Шрифт:
Закладка:
Автор статьи «Прекращение унии» в качестве основополагающего признака православного христианства выдвигал «кротость», а католицизма — воинственность и религиозный прозелитизм, что напрямую увязывалось с политикой римского папы и иезуитов в отношении «искони русского народа» — православных и униатов на западе Российской империи. Анонимный сочинитель писал: «Ни один народ не приял Святой Веры с большим спокойствием и кротостию, и ни один не держался ея с большею твердостию: а между тем дух любви и мира преобладая в сей новой отрасли Вселенской Церкви над духом неразумного рвения, не дал ей омрачить себя делами изуверства: никогда в отечестве нашем не думали распространять Веры темною силою казней; но кроткий свет убеждения тихо подчинил ея закону неизмеримые области в трех частях света; ни одна из сих областей не прияла Веры от проповедников меченосных, и напротив, весьма многие обязаны ею проповедникам-страдальцам»64.
Термин «меченосный», хотя и отсылал к Ливонскому ордену меченосцев, но более ассоциировался с религиозными войнами, которые вели католики, т. е. именно с крестовыми походами. Эту тему автор статьи развивал далее: «нашествие Татар, повторившее в ней те же ужасные явления, какие История видела от лютых Сарацин на Востоке, не потрясло, но укрепило в ней Веру Христову, и покрыло ея Церковь святым венцем мученичества»65. Таким образом, отсутствие русских в рядах крестоносцев получало особое обоснование, становилось символом цельного и исторически состоятельного религиозного поведения — предпочтения кроткого мученичества и мирной проповеди распространению христианской веры с помощью оружия. В крестовых походах могли участвовать кто угодно — немцы, французы, скандинавы и даже монголы66, но союз русских князей с западными рыцарями, согласно этой логике, был полностью исключен.

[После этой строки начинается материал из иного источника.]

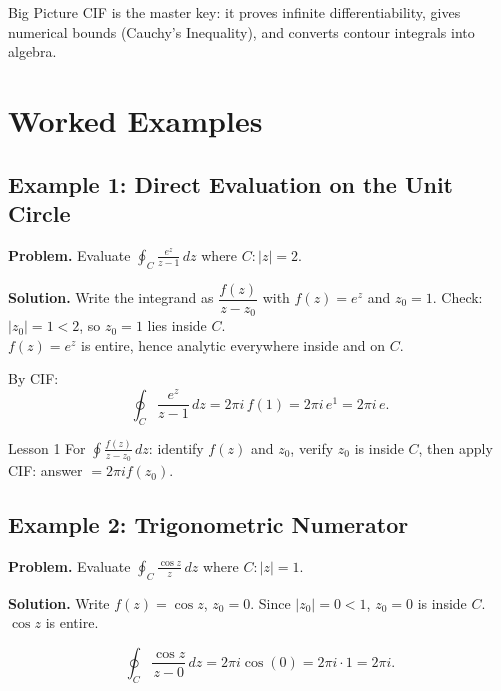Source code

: \documentclass[12pt,a4paper]{article}
\begin{document}
\begin{learnbox}{Big Picture}
CIF is the master key: it proves infinite differentiability, gives numerical bounds
(Cauchy's Inequality), and converts contour integrals into algebra.
\end{learnbox}

\section{Worked Examples}

\subsection*{Example 1: Direct Evaluation on the Unit Circle}

\textbf{Problem.} Evaluate $\displaystyle\oint_{C} \frac{e^z}{z - 1}\,dz$
where $C: |z| = 2$.

\textbf{Solution.}
Write the integrand as $\dfrac{f(z)}{z - z_0}$ with $f(z) = e^z$ and $z_0 = 1$.
Check: $|z_0| = 1 < 2$, so $z_0 = 1$ lies inside $C$. \\
$f(z) = e^z$ is entire, hence analytic everywhere inside and on $C$.

By CIF:
\[
  \oint_{C} \frac{e^z}{z - 1}\,dz = 2\pi i\, f(1) = 2\pi i\, e^1 = 2\pi i\, e.
\]

\begin{learnbox}{Lesson 1}
For $\oint \frac{f(z)}{z-z_0}\,dz$: identify $f(z)$ and $z_0$, verify $z_0$ is inside
$C$, then apply CIF: answer $= 2\pi i f(z_0)$.
\end{learnbox}

\subsection*{Example 2: Trigonometric Numerator}

\textbf{Problem.} Evaluate $\displaystyle\oint_{C} \frac{\cos z}{z}\,dz$
where $C: |z| = 1$.

\textbf{Solution.}
Write $f(z) = \cos z$, $z_0 = 0$. Since $|z_0| = 0 < 1$, $z_0 = 0$ is inside $C$.
$\cos z$ is entire.

\[
  \oint_{C} \frac{\cos z}{z - 0}\,dz = 2\pi i \cos(0) = 2\pi i \cdot 1 = 2\pi i.
\]
\end{document}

Эта линия получила свое продолжение в ряде трудов, созданных в конце 1830-х — начале 1840-х годов уже упоминавшимся выше Андреем Муравьевым, называвшим упомянутую эпоху «блистательным временем присоединения Унии»67. Муравьев так описывал крестовые походы в своей «Истории святого града Иерусалима»: «В течение двух веков, непрестанные кровопролития Франков и Турков, миллионами трупов усеяли все пути Сирии, и хотя, от сего страшного столкновения Запада с Востоком, возникло в последствии просвещение в Европе, не много пользы принесло оно бедствующей Палестине, над которою еще более отяготилось иго Магометанское, по удалении Франков; а между тем истребилось постепенно сокровище обителей пустынных, под превозмогавшим влиянием первосвященников Западных, и остатки учености духовной, которою славились еще лавры Св. Саввы и Феодосия, Евфимия и Харитония, под игом Арабским, исчезли совершенно, когда, после бурного прилива и отлива волн западных, осталась только одна горькая пена, столетнего их владычества в Св. граде и двухвекового в Св. земле»68.

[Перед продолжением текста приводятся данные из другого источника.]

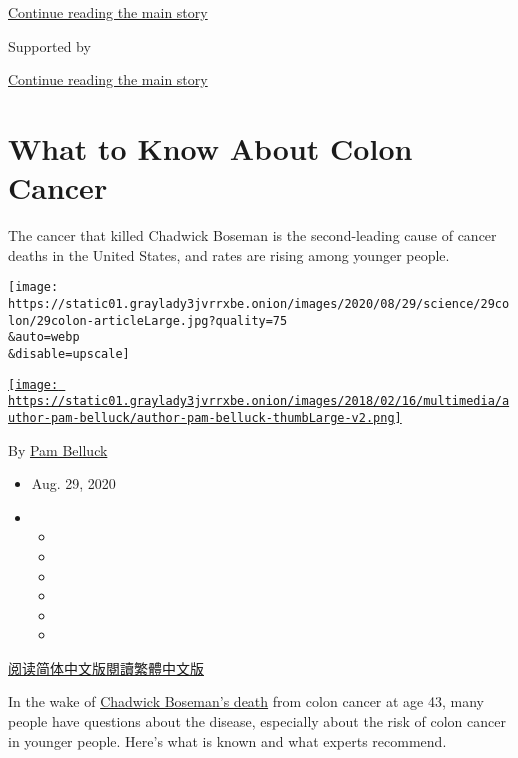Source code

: \protect\hyperlink{after-top}{Continue reading the main story}

Supported by

\protect\hyperlink{after-sponsor}{Continue reading the main story}

\hypertarget{what-to-know-about-colon-cancer}{%
\section{What to Know About Colon
Cancer}\label{what-to-know-about-colon-cancer}}

The cancer that killed Chadwick Boseman is the second-leading cause of
cancer deaths in the United States, and rates are rising among younger
people.

\texttt{[image: https://static01.graylady3jvrrxbe.onion/images/2020/08/29/science/29colon/29colon-articleLarge.jpg?quality=75\\\&auto=webp\\\&disable=upscale]}

\href{https://www.nytimes3xbfgragh.onion/by/pam-belluck}{\texttt{[image: https://static01.graylady3jvrrxbe.onion/images/2018/02/16/multimedia/author-pam-belluck/author-pam-belluck-thumbLarge-v2.png]}}

By \href{https://www.nytimes3xbfgragh.onion/by/pam-belluck}{Pam Belluck}

\begin{itemize}
\item
  Aug. 29, 2020
\item
  \begin{itemize}
  \item
  \item
  \item
  \item
  \item
  \item
  \end{itemize}
\end{itemize}

\href{https://cn.nytimes3xbfgragh.onion/health/20200831/colon-cancer-chadwick-boseman/}{阅读简体中文版}\href{https://cn.nytimes3xbfgragh.onion/health/20200831/colon-cancer-chadwick-boseman/zh-hant/}{閱讀繁體中文版}

In the wake of
\href{https://www.nytimes3xbfgragh.onion/2020/08/28/movies/chadwick-boseman-dead.html}{Chadwick
Boseman's death} from colon cancer at age 43, many people have questions
about the disease, especially about the risk of colon cancer in younger
people. Here's what is known and what experts recommend.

В «Правде Вселенской Церкви» (первое издание —1841; начало работы, по свидетельству автора, — 183969) Муравьев отмечал, что ненависть крестоносцев к грекам принесла последним гораздо более бедствий, чем турецкое владычество: «.. одною из важных причин совершенного отчуждения Запада и Востока было вооружение крестоносцев, проходивших чрез Византийскую империю и наконец овладевших ею, вероломным взятием Царьграда. Патриархи Антиохии и Иерусалима, изгнанные из своих епархий Франками, жили тогда в Царьграде, и обладание Сирии крестоносцами было для них столь же тягостно, как и самое иго Турецкое… Тринадцатый век был один из тягостных для Церкви Православной, по случаю крестовых походов, разоривших столицу империи Греческой…»70. Схожие оценки в своих более ранних трудах высказывал и идеолог прекращения унии митрополит Литовский Иосиф Семашко71.
Реплика Чаадаева на этом фоне обретала характер, отчетливо оппозиционный официальной риторике. Если русские участвовали в войнах с сарацинами, то это означало отказ от идеи мирной проповеди — киевские князья таким образом должны были разделить ответственность за проступки крестоносцев. Подобный взгляд на крестовые походы подрывал концепцию православия как конфессии, с самого своего появления свободной от практики насильственного распространения веры.
Ф.Н. и А.П. Глинки, как кажется, вполне могли уловить этот смысловой обертон чаадаевского тезиса. С одной стороны, они, несомненно, были в курсе чрезвычайно актуальной для 1839 года тематики, связанной с отменой унии. С другой — идея свободной проповеди как главного практико-религиозного маркера православия была присуща не только официальной концепции антиуниатской реформы, но и перекликалась с воззрениями московских славянофилов. Весьма схожим образом эту логику воспроизводил в своих стихотворениях осени 1839 года А.С. Хомяков. В знаменитом стихотворении «России»72 он прямо противопоставлял образу России как всесильной воинственной империи Россию смиренную, не проливающую чужой крови, молящуюся. В первом случае Россия сравнивалась с Римской и Монгольской империями, также гордившимися своей силой, однако со временем утратившими мощь и значение. Наоборот, Творец, по мнению Хомякова, даровал России особую миссию — хранить чистоту веры и транслировать ее другим «братским» народам73. Мы встречаем здесь набор образов, явственно перекликающийся с текстами, трактовавшими основной смысл антиуниатской реформы: жертвенность и чистота православия, смирение, отказ от славы, добытой оружием. В стихотворении ноября 1839 года «Киев» Хомяков вновь противопоставлял польские/католические «меч и лесть, обман и пламя» и русские/православные «моленье и любовь»74. Важно, что связь стихотворения «Киев» с антиуниатской риторикой почувствовал и Погодин, который писал в пятом номере «Москвитянина» за 1841 год при публикации этого текста: «Как живо эти три куплета (в том числе строки о «моленье и любви». — М.В.) изображают Унию, которая по благому действию промысла возвратилась к православию в нынешнее царствование»75. Различия, впрочем, также имелись: во-первых, в своем стихотворении Хомяков намекал на идею братства славянских народов, которую николаевское правительство решительно не разделяло, во-вторых, смиренное православие противопоставлялось здесь не столько католическому Западу, сколько самой России — России бородинских торжеств сентября 1839 года76 (включая воспоминания о Бородинском сражении Федора Глинки, выдержанные в «апокалиптическом» духе).